Brock University’s Jack Lightstone will join a historic mission of Canadian university presidents to Brazil this month. The delegation will promote Canadian education opportunities for Brazilian post-graduate students and explore and strengthen research collaborations between the two countries.
Organized by the Association of Universities and Colleges of Canada (AUCC), the 31 presidents will visit key Brazilian cities from April 25 to May 2. Besides meeting with Brazilian university and government officials, Lightstone will attend a reception with the Canadian Ambassador accompanied by several Brock alumni who live and work in Brazil.

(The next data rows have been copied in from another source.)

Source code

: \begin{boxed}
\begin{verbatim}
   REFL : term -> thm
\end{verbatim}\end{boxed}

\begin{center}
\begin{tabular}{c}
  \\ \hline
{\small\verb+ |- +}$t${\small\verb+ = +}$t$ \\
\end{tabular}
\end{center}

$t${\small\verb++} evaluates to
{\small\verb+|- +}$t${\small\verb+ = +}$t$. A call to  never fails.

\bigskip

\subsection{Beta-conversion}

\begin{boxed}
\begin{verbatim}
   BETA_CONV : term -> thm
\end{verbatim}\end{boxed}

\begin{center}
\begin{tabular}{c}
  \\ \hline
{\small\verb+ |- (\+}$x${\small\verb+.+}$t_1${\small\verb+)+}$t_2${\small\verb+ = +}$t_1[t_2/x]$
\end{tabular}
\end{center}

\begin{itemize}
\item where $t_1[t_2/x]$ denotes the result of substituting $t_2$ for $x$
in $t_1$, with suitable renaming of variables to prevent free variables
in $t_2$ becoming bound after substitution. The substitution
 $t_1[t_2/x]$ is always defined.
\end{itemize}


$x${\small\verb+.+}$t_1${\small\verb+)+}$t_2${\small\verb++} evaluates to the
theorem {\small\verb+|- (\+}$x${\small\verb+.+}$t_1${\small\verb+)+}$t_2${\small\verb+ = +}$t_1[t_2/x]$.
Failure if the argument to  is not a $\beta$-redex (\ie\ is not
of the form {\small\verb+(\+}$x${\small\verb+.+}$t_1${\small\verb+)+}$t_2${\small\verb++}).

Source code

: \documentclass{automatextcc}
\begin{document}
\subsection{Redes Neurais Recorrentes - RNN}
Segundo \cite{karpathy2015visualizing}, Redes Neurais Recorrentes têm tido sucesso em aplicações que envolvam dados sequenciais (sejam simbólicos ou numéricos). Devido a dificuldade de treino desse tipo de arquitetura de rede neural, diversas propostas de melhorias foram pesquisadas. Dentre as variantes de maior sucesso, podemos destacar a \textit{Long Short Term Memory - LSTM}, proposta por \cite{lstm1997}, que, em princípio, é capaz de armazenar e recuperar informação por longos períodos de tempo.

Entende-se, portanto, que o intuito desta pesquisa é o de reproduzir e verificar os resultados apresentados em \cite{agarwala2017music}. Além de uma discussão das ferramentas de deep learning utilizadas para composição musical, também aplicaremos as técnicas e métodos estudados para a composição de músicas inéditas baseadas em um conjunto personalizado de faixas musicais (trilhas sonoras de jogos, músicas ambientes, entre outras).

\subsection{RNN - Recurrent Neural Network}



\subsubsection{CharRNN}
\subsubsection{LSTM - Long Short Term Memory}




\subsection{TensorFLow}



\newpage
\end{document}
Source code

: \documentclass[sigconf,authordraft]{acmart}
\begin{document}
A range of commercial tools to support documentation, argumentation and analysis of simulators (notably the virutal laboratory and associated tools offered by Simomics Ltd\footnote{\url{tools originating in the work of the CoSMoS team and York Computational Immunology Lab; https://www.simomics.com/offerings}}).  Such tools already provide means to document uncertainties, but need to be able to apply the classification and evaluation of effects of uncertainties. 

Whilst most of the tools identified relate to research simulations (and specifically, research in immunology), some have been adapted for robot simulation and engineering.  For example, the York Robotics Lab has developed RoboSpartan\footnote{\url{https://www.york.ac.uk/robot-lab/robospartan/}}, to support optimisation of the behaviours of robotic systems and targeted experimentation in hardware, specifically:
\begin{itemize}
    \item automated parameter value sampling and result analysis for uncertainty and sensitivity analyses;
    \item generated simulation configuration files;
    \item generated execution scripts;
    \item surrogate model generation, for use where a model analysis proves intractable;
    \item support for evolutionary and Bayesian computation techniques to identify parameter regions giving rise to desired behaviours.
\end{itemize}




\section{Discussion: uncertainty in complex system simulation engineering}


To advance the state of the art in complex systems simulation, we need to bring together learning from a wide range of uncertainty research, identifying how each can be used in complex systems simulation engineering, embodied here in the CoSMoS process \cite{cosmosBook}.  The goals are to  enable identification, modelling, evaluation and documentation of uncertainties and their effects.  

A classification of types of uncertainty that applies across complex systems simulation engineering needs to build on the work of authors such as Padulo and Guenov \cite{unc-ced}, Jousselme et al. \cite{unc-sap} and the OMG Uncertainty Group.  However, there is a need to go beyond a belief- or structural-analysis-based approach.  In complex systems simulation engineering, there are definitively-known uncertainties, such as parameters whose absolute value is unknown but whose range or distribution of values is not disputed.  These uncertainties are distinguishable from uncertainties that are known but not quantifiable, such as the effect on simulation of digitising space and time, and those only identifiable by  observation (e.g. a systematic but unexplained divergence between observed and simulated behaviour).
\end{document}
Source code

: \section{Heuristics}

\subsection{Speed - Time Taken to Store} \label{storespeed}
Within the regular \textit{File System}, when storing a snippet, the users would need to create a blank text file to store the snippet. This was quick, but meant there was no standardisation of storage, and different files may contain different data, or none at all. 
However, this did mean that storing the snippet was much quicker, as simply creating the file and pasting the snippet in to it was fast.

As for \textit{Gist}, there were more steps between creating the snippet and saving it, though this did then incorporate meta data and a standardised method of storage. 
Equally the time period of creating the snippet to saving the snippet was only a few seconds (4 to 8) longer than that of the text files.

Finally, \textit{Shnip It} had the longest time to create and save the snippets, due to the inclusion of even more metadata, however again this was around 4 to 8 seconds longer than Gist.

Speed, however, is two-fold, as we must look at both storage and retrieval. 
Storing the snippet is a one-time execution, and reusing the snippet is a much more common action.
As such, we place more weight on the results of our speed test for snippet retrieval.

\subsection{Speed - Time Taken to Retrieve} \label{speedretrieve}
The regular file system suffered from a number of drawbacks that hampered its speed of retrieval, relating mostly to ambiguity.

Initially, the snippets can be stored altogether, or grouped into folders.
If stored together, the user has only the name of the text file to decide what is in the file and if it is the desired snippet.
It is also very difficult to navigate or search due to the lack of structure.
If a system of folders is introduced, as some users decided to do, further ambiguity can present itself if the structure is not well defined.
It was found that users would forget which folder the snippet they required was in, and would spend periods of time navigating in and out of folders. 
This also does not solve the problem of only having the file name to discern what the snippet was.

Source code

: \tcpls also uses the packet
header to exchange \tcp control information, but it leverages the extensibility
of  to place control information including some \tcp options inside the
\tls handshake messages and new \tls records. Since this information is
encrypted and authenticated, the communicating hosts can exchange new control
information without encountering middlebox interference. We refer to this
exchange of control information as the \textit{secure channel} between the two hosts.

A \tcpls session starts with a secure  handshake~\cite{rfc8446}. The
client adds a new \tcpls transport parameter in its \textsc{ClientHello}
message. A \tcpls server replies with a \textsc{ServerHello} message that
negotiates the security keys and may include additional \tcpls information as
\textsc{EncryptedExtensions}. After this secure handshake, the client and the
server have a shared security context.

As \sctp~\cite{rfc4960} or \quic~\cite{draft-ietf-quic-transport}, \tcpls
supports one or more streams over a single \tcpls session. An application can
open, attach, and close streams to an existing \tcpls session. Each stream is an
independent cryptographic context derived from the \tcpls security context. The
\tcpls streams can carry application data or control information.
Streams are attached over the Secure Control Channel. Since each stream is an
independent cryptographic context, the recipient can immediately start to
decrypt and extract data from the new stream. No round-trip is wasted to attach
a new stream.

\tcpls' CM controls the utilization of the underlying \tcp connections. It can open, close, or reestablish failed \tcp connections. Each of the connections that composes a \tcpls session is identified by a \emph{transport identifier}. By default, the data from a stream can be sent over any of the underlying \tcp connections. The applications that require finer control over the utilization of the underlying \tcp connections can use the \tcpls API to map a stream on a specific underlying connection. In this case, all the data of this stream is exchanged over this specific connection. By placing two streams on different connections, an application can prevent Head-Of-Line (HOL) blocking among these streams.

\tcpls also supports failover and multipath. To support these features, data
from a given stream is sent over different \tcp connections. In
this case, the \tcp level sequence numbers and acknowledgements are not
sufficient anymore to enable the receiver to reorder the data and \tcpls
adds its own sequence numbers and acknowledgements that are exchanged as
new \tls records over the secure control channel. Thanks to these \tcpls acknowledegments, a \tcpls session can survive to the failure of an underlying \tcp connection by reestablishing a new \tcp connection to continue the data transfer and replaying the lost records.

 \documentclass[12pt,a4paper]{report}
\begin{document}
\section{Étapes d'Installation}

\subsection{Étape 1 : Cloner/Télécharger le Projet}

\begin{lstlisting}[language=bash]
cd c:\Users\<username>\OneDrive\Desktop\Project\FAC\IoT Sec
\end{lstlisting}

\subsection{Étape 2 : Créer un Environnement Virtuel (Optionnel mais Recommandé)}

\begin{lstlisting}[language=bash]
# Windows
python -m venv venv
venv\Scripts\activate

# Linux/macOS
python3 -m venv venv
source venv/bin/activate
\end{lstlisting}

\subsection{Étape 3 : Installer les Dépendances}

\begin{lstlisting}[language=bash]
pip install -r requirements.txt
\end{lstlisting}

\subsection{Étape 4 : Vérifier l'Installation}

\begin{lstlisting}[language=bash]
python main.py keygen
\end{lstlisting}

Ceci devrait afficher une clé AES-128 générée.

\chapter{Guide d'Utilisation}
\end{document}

Led by Governor-General David Johnston, this largest-ever mission of its kind will seek to make Canadian universities a destination of choice for Brazilian students, and broaden the scope of Canada’s research collaborations to ensure that Canada remains competitive in the knowledge economy.
Coinciding with this mission, Brock is launching a new International Research Award to help its graduate students undertake research and language study in Brazil.
While in Brazil, Lightstone will visit four major cities, including the national capital of Brasília. He will meet with the Presidents of several university partners, both existing and new, and visit a number of university campuses, including Universidade Estadual de Campinas (UNICAMP), with whom Brock will initiate a new Student Exchange program. In Rio de Janiero, Lightstone will visit a neighbourhood where Brock students have participated in community development projects.
Brazil is set to become one of the world’s top five economies, and by 2015 the Brazilian program Science Without Borders will send more than 100,000 of that country’s best students abroad for a year or more to study at the world’s top universities.
Brock is just weeks away from opening its state-of-the-art Cairns Family Health and Bioscience Research Complex, which will significantly increase the University’s research activities and help Brock attract more top students both from Canada and abroad.
Lightstone noted that Brock already has researchers engaged in collaborative projects with Brazilian university partners, and this mission will hopefully lead to more such relationships.
“Brazil is the BRICS country with which Canada has probably the weakest relationship,” said Lightstone, “but it is as important to develop partnerships with Brazil as it is with Russia, India, China and South Africa.
“Building better relationships between our universities is a foundation to building better relations between our two countries. These relationships go on to cement future social, cultural and economic links between nations.
“Brock has much to offer the world, and we will make sure the world is aware of this.”